REQUIRED ACTION >> Find the lines of the material below that include the string "Кликните", then copy each one.

DATA SUPPLIED >>
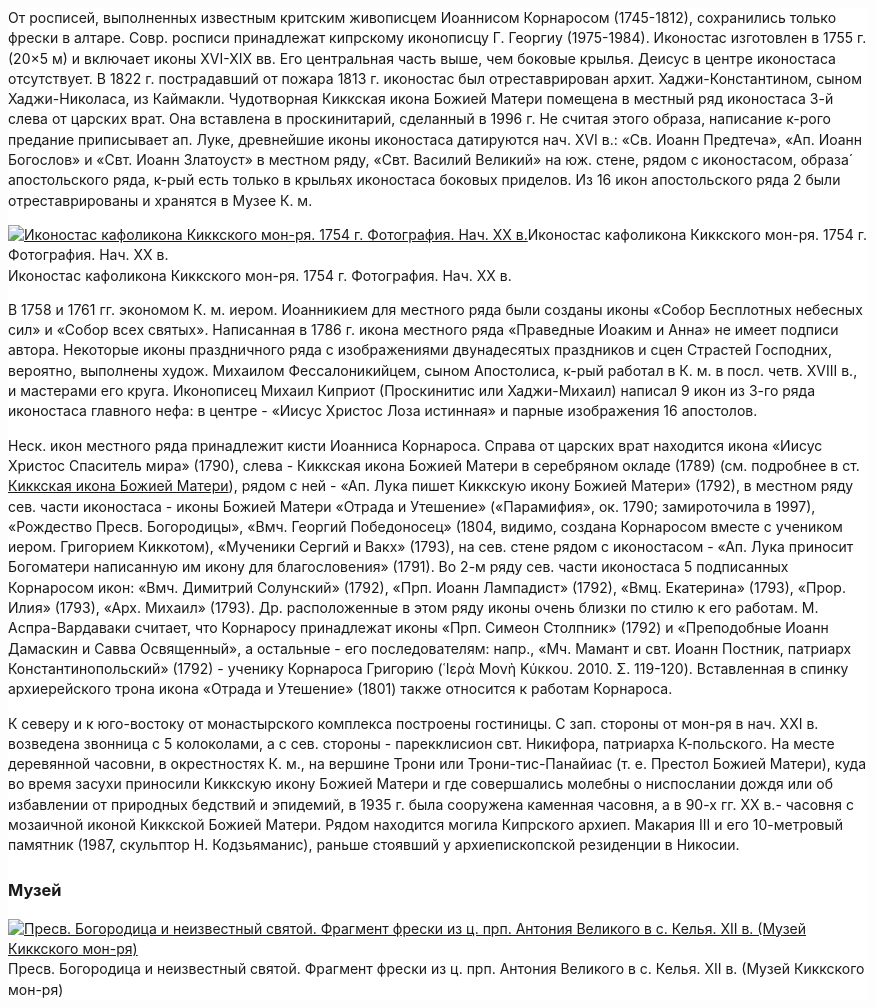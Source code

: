 От росписей, выполненных известным критским живописцем Иоаннисом Корнаросом (1745-1812), сохранились только фрески в алтаре. Совр. росписи принадлежат кипрскому иконописцу Г. Георгиу (1975-1984). Иконостас изготовлен в 1755 г. (20×5 м) и включает иконы XVI-XIX вв. Его центральная часть выше, чем боковые крылья. Деисус в центре иконостаса отсутствует. В 1822 г. пострадавший от пожара 1813 г. иконостас был отреставрирован архит. Хаджи-Константином, сыном Хаджи-Николаса, из Каймакли. Чудотворная Киккская икона Божией Матери помещена в местный ряд иконостаса 3-й слева от царских врат. Она вставлена в проскинитарий, сделанный в 1996 г. Не считая этого образа, написание к-рого предание приписывает ап. Луке, древнейшие иконы иконостаса датируются нач. XVI в.: «Св. Иоанн Предтеча», «Ап. Иоанн Богослов» и «Свт. Иоанн Златоуст» в местном ряду, «Свт. Василий Великий» на юж. стене, рядом с иконостасом, образа́ апостольского ряда, к-рый есть только в крыльях иконостаса боковых приделов. Из 16 икон апостольского ряда 2 были отреставрированы и хранятся в Музее К. м.

[![Иконостас кафоликона Киккского мон-ря. 1754 г. Фотография. Нач. XX в.](https://pravenc.ru/data/2014/03/03/1234149214/i200.jpg "Кликните для увеличения картинки")](https://pravenc.ru/data/2014/03/03/1234149214/i400.jpg)Иконостас кафоликона Киккского мон-ря. 1754 г. Фотография. Нач. XX в.  
Иконостас кафоликона Киккского мон-ря. 1754 г. Фотография. Нач. XX в.

В 1758 и 1761 гг. экономом К. м. иером. Иоанникием для местного ряда были созданы иконы «Собор Бесплотных небесных сил» и «Собор всех святых». Написанная в 1786 г. икона местного ряда «Праведные Иоаким и Анна» не имеет подписи автора. Некоторые иконы праздничного ряда с изображениями двунадесятых праздников и сцен Страстей Господних, вероятно, выполнены худож. Михаилом Фессалоникийцем, сыном Апостолиса, к-рый работал в К. м. в посл. четв. XVIII в., и мастерами его круга. Иконописец Михаил Киприот (Проскинитис или Хаджи-Михаил) написал 9 икон из 3-го ряда иконостаса главного нефа: в центре - «Иисус Христос Лоза истинная» и парные изображения 16 апостолов.

Неск. икон местного ряда принадлежит кисти Иоанниса Корнароса. Справа от царских врат находится икона «Иисус Христос Спаситель мира» (1790), слева - Киккская икона Божией Матери в серебряном окладе (1789) (см. подробнее в ст. [Киккская икона Божией Матери](<https://pravenc.ru/text/Киккская икона Божией Матери.html>)), рядом с ней - «Ап. Лука пишет Киккскую икону Божией Матери» (1792), в местном ряду сев. части иконостаса - иконы Божией Матери «Отрада и Утешение» («Парамифия», ок. 1790; замироточила в 1997), «Рождество Пресв. Богородицы», «Вмч. Георгий Победоносец» (1804, видимо, создана Корнаросом вместе с учеником иером. Григорием Киккотом), «Мученики Сергий и Вакх» (1793), на сев. стене рядом с иконостасом - «Ап. Лука приносит Богоматери написанную им икону для благословения» (1791). Во 2-м ряду сев. части иконостаса 5 подписанных Корнаросом икон: «Вмч. Димитрий Солунский» (1792), «Прп. Иоанн Лампадист» (1792), «Вмц. Екатерина» (1793), «Прор. Илия» (1793), «Арх. Михаил» (1793). Др. расположенные в этом ряду иконы очень близки по стилю к его работам. М. Аспра-Вардаваки считает, что Корнаросу принадлежат иконы «Прп. Симеон Столпник» (1792) и «Преподобные Иоанн Дамаскин и Савва Освященный», а остальные - его последователям: напр., «Мч. Мамант и свт. Иоанн Постник, патриарх Константинопольский» (1792) - ученику Корнароса Григорию (῾Ιερὰ Μονὴ Κύκκου. 2010. Σ. 119-120). Вставленная в спинку архиерейского трона икона «Отрада и Утешение» (1801) также относится к работам Корнароса.

К северу и к юго-востоку от монастырского комплекса построены гостиницы. С зап. стороны от мон-ря в нач. XXI в. возведена звонница с 5 колоколами, а с сев. стороны - парекклисион свт. Никифора, патриарха К-польского. На месте деревянной часовни, в окрестностях К. м., на вершине Трони или Трони-тис-Панайиас (т. е. Престол Божией Матери), куда во время засухи приносили Киккскую икону Божией Матери и где совершались молебны о ниспослании дождя или об избавлении от природных бедствий и эпидемий, в 1935 г. была сооружена каменная часовня, а в 90-х гг. ХХ в.- часовня с мозаичной иконой Киккской Божией Матери. Рядом находится могила Кипрского архиеп. Макария III и его 10-метровый памятник (1987, скульптор Н. Кодзьяманис), раньше стоявший у архиепископской резиденции в Никосии.

### Музей

[![Пресв. Богородица и неизвестный святой. Фрагмент фрески из ц. прп. Антония Великого в с. Келья. XII в. (Музей Киккского мон-ря)](https://pravenc.ru/data/2014/03/03/1234148683/i200.jpg "Кликните для увеличения картинки")](https://pravenc.ru/data/2014/03/03/1234148683/i400.jpg)Пресв. Богородица и неизвестный святой. Фрагмент фрески из ц. прп. Антония Великого в с. Келья. XII в. (Музей Киккского мон-ря)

OUTPUT FOR THIS EXERCISE >>
[![Иконостас кафоликона Киккского мон-ря. 1754 г. Фотография. Нач. XX в.](https://pravenc.ru/data/2014/03/03/1234149214/i200.jpg "Кликните для увеличения картинки")](https://pravenc.ru/data/2014/03/03/1234149214/i400.jpg)Иконостас кафоликона Киккского мон-ря. 1754 г. Фотография. Нач. XX в.  
[![Пресв. Богородица и неизвестный святой. Фрагмент фрески из ц. прп. Антония Великого в с. Келья. XII в. (Музей Киккского мон-ря)](https://pravenc.ru/data/2014/03/03/1234148683/i200.jpg "Кликните для увеличения картинки")](https://pravenc.ru/data/2014/03/03/1234148683/i400.jpg)Пресв. Богородица и неизвестный святой. Фрагмент фрески из ц. прп. Антония Великого в с. Келья. XII в. (Музей Киккского мон-ря)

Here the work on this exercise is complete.